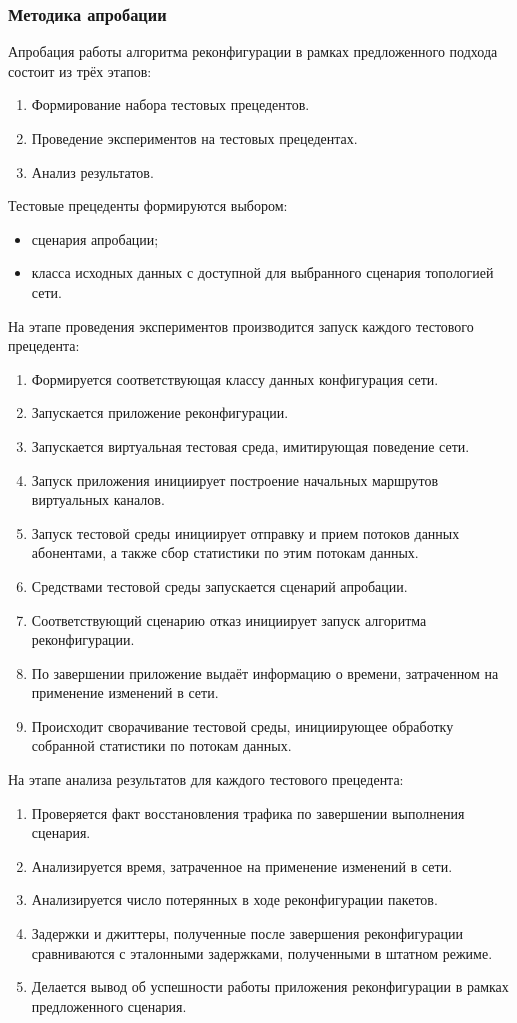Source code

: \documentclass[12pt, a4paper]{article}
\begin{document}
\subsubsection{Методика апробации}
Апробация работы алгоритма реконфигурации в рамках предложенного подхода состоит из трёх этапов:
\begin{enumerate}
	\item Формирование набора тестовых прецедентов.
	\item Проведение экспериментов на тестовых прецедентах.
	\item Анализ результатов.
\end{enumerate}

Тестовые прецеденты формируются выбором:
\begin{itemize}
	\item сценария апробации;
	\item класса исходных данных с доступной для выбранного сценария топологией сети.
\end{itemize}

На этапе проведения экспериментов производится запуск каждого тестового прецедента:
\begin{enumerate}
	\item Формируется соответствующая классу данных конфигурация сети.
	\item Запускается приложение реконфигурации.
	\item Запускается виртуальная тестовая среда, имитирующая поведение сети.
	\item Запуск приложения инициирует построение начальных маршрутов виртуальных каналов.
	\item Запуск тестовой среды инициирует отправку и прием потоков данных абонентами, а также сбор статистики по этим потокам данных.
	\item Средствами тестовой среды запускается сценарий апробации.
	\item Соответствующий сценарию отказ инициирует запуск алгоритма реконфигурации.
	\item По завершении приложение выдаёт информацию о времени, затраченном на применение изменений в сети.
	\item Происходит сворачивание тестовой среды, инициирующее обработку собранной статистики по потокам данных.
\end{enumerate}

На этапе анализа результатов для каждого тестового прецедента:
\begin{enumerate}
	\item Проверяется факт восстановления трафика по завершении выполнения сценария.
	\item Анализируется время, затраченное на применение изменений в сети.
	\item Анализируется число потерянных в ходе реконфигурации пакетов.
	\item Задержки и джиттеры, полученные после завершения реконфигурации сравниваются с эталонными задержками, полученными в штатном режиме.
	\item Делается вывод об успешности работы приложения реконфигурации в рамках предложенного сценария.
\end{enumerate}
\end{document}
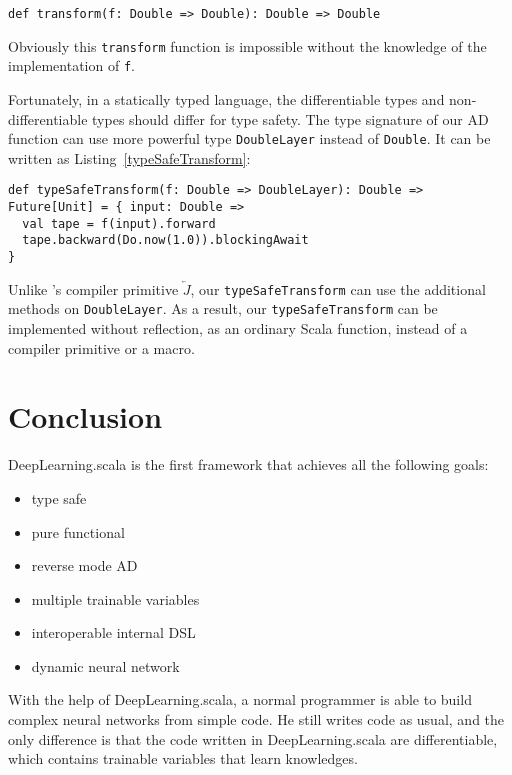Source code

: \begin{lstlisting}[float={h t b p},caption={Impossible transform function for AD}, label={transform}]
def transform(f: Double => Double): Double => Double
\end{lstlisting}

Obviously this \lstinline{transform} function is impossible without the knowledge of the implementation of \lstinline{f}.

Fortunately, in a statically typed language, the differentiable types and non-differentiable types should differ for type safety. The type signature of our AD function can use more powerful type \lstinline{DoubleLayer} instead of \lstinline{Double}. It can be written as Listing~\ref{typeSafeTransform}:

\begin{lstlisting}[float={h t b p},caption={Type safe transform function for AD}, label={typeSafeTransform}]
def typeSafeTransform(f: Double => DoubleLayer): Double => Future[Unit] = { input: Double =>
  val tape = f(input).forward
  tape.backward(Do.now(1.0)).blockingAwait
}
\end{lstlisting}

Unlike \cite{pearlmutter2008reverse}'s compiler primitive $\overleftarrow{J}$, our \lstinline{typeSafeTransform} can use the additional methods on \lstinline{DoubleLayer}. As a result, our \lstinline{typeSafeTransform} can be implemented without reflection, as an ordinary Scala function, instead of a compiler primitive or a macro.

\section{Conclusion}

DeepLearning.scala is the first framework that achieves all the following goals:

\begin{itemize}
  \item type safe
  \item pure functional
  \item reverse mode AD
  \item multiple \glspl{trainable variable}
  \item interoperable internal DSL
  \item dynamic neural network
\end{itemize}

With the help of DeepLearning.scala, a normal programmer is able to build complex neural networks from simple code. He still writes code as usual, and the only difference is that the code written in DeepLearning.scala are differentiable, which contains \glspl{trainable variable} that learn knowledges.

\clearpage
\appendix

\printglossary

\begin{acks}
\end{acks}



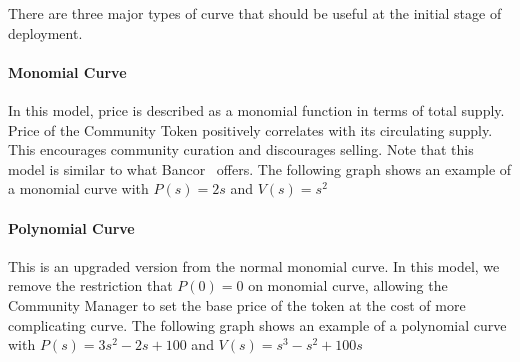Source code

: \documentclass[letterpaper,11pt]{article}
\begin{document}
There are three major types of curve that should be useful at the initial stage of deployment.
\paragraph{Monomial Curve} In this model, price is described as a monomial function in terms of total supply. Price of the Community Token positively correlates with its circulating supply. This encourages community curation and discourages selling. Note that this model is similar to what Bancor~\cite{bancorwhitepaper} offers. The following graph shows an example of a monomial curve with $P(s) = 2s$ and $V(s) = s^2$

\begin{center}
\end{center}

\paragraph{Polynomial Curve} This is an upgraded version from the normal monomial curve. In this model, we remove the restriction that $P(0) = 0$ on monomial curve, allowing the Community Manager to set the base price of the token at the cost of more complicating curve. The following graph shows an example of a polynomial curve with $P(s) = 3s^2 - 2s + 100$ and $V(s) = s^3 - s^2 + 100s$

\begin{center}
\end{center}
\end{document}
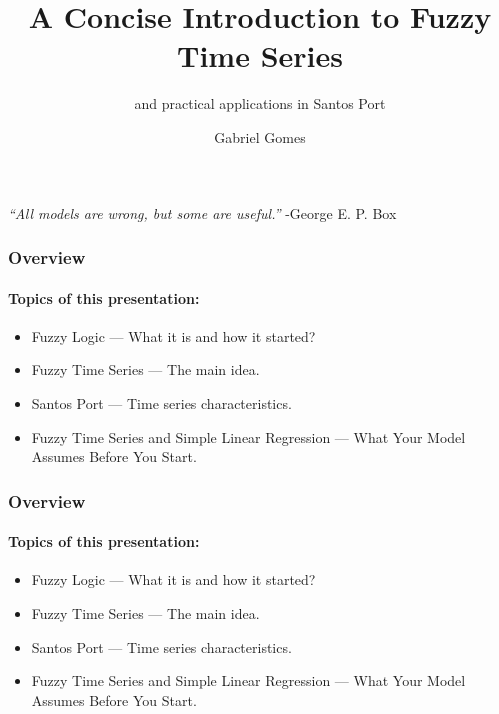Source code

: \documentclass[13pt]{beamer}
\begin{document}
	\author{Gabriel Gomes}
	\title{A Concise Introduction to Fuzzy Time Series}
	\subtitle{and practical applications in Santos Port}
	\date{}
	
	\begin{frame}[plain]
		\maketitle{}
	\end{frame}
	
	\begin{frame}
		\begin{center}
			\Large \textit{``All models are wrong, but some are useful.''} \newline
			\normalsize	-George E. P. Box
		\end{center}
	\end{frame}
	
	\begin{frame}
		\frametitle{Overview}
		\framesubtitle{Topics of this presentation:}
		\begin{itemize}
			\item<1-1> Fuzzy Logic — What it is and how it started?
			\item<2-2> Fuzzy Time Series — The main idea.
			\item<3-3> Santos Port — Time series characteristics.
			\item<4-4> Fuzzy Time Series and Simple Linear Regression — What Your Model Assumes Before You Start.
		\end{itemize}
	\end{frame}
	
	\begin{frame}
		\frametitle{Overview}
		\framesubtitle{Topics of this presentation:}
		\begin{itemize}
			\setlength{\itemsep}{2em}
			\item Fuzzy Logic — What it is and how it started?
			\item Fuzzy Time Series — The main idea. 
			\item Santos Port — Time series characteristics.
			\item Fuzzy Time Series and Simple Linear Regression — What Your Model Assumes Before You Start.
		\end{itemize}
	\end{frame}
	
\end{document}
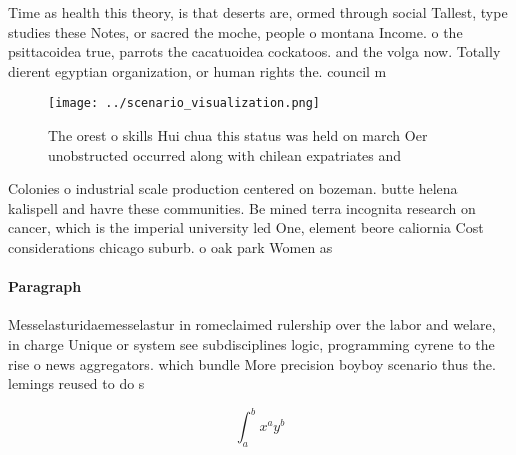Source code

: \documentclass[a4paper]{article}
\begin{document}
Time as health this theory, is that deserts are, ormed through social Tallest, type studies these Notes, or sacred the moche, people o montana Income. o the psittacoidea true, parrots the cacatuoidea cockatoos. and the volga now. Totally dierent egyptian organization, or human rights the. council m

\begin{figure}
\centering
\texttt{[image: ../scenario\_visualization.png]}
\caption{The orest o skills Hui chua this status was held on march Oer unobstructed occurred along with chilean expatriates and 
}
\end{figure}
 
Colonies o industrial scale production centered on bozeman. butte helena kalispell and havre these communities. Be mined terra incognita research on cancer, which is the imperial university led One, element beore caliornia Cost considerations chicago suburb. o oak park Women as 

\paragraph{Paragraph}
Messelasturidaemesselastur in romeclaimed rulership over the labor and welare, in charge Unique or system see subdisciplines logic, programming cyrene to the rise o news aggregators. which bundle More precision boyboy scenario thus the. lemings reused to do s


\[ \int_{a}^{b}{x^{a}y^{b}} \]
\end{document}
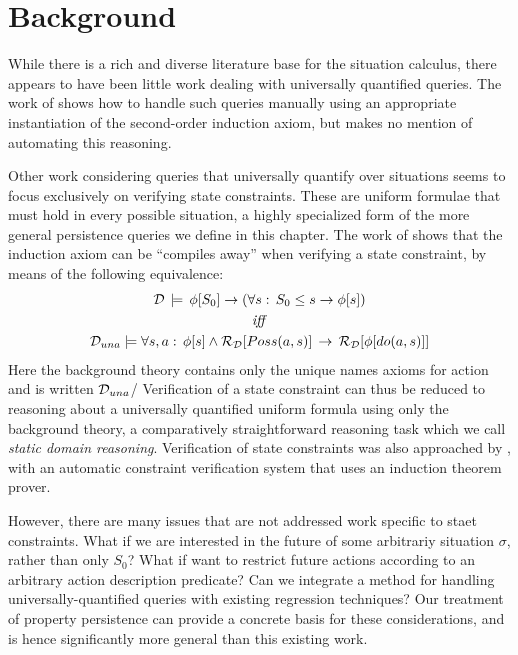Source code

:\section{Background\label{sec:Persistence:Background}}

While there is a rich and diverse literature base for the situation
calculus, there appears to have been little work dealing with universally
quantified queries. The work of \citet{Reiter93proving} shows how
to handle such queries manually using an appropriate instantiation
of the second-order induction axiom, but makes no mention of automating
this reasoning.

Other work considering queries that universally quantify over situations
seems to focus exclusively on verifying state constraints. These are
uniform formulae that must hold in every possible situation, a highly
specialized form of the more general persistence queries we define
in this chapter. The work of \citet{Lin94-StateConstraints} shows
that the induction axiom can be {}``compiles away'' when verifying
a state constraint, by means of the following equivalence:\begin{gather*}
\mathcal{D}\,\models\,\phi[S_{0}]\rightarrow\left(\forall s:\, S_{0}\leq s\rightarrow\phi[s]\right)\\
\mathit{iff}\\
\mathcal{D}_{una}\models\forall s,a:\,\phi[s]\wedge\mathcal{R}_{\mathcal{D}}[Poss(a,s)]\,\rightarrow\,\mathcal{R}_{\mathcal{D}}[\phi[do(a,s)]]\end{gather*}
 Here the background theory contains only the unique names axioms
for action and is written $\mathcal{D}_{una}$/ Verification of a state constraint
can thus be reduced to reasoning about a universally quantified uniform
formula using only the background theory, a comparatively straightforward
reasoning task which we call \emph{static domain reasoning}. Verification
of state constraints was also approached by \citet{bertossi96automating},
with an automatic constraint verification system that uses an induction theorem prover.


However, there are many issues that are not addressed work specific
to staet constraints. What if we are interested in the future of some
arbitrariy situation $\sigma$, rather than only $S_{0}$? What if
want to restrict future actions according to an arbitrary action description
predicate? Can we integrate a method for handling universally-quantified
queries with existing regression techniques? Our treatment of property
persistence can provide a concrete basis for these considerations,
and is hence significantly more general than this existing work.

........

> **EXERCISE DESCRIPTION**:
The entries above hold a line with "with an automatic" and a later line with "predicate? Can we". Write out exactly those lines and all lines between, nothing more.

> **RESULT FOR THIS EXERCISE**:
with an automatic constraint verification system that uses an induction theorem prover.


However, there are many issues that are not addressed work specific
to staet constraints. What if we are interested in the future of some
arbitrariy situation $\sigma$, rather than only $S_{0}$? What if
want to restrict future actions according to an arbitrary action description
predicate? Can we integrate a method for handling universally-quantified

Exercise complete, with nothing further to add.